YOUR OBJECTIVE –
List each line of the data that holds the string "utilizador".

THE RECORDS –
┄┄┄┄┄┄┄┄┄┄

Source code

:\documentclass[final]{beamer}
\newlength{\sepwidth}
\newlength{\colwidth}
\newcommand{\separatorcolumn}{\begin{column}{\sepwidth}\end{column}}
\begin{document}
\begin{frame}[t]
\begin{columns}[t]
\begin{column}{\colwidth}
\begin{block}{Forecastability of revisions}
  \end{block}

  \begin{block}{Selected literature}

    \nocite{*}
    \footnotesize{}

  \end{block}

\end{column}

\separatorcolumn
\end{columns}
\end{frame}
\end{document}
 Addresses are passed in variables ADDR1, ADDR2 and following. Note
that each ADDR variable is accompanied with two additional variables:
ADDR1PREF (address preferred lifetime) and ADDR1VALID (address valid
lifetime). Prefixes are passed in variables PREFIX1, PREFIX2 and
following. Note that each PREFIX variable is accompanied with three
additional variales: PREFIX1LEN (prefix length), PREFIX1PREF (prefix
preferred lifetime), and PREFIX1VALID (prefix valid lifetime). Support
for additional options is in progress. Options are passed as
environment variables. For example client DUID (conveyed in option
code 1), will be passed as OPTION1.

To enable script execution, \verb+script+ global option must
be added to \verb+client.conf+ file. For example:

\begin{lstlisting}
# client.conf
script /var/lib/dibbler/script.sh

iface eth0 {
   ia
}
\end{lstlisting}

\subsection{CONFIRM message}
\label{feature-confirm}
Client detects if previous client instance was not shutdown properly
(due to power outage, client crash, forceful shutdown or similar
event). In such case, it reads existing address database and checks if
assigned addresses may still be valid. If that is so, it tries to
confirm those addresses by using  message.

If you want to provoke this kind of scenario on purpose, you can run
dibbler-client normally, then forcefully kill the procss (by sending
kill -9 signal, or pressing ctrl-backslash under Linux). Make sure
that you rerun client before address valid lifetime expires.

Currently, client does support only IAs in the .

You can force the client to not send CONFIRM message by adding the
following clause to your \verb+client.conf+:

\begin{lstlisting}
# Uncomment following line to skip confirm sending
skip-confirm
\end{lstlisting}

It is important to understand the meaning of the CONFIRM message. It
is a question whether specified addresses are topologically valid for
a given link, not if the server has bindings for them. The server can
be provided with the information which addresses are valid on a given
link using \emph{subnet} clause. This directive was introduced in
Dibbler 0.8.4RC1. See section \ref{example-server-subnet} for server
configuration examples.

┄┄┄┄┄┄┄┄┄┄

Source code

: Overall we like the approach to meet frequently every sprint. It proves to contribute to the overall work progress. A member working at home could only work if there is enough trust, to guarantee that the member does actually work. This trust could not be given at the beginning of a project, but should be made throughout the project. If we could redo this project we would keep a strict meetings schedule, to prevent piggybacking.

┄┄┄┄┄┄┄┄┄┄

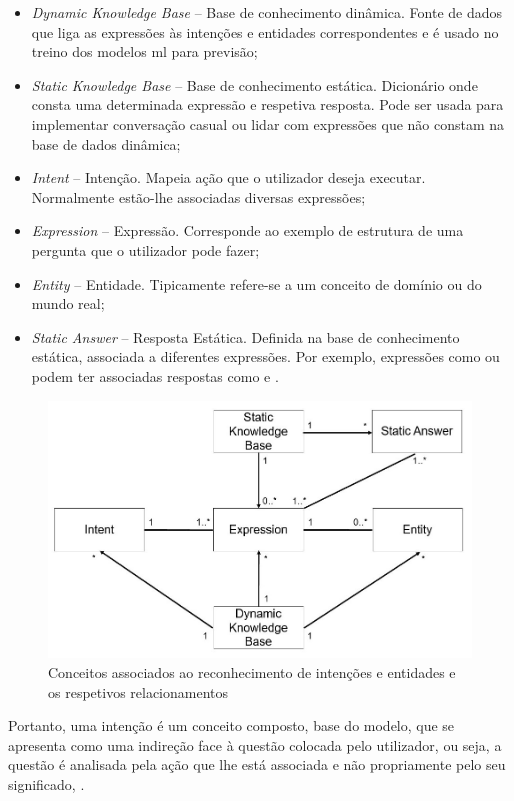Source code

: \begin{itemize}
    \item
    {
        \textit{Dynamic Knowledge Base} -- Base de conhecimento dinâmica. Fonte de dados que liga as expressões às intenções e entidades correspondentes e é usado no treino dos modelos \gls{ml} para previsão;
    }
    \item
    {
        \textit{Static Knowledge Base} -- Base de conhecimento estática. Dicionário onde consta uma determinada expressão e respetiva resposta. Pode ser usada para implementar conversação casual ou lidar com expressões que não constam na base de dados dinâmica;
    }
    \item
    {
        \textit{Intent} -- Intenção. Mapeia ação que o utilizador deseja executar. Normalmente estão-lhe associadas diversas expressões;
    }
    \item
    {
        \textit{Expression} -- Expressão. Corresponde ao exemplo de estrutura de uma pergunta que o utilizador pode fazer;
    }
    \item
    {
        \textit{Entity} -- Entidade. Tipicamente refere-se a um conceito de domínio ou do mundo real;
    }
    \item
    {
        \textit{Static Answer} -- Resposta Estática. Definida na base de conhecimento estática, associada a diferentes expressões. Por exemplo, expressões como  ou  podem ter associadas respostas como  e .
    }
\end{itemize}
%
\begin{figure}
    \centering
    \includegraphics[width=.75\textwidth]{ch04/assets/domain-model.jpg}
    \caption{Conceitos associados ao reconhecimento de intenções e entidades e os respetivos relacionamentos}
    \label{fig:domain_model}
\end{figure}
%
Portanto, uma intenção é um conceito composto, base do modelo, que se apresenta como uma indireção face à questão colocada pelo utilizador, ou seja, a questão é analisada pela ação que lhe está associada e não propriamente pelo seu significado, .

┄┄┄┄┄┄┄┄┄┄

REPLY –
        \textit{Intent} -- Intenção. Mapeia ação que o utilizador deseja executar. Normalmente estão-lhe associadas diversas expressões;
        \textit{Expression} -- Expressão. Corresponde ao exemplo de estrutura de uma pergunta que o utilizador pode fazer;
Portanto, uma intenção é um conceito composto, base do modelo, que se apresenta como uma indireção face à questão colocada pelo utilizador, ou seja, a questão é analisada pela ação que lhe está associada e não propriamente pelo seu significado, .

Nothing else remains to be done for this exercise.